> [What you will do]:
If a line of the records holds the word "Title", copy it out.

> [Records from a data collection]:
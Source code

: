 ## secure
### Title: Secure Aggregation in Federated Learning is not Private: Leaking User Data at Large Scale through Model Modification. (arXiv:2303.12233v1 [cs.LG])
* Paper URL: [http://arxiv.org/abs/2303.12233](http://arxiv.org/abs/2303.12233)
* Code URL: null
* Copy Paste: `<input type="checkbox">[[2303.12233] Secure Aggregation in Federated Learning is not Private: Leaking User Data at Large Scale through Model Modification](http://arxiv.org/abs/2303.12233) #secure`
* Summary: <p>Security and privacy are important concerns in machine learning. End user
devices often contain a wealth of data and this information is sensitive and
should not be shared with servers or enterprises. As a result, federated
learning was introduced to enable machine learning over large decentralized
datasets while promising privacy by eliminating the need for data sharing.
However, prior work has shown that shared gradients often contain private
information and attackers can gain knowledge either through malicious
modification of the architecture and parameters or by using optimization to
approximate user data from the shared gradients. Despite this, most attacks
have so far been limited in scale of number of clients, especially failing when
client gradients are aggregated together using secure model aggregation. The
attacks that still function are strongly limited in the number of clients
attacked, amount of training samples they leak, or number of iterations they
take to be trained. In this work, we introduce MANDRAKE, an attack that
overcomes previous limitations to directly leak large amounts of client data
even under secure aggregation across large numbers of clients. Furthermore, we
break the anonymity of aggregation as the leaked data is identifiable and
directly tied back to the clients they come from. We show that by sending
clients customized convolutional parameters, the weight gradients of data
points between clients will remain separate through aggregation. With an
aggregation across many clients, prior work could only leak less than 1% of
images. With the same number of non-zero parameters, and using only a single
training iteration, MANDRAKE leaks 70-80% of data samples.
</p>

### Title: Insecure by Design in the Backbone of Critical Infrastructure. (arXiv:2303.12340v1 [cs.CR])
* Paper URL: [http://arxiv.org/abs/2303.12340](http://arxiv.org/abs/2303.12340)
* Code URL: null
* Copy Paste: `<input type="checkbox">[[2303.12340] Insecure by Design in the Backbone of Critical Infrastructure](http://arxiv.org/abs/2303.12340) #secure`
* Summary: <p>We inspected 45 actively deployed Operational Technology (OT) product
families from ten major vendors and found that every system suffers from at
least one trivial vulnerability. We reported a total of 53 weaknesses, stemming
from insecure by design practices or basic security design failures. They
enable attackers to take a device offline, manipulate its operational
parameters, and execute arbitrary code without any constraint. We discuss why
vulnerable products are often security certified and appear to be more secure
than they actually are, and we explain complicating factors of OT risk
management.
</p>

> [Expected answer]:
### Title: Secure Aggregation in Federated Learning is not Private: Leaking User Data at Large Scale through Model Modification. (arXiv:2303.12233v1 [cs.LG])
### Title: Insecure by Design in the Backbone of Critical Infrastructure. (arXiv:2303.12340v1 [cs.CR])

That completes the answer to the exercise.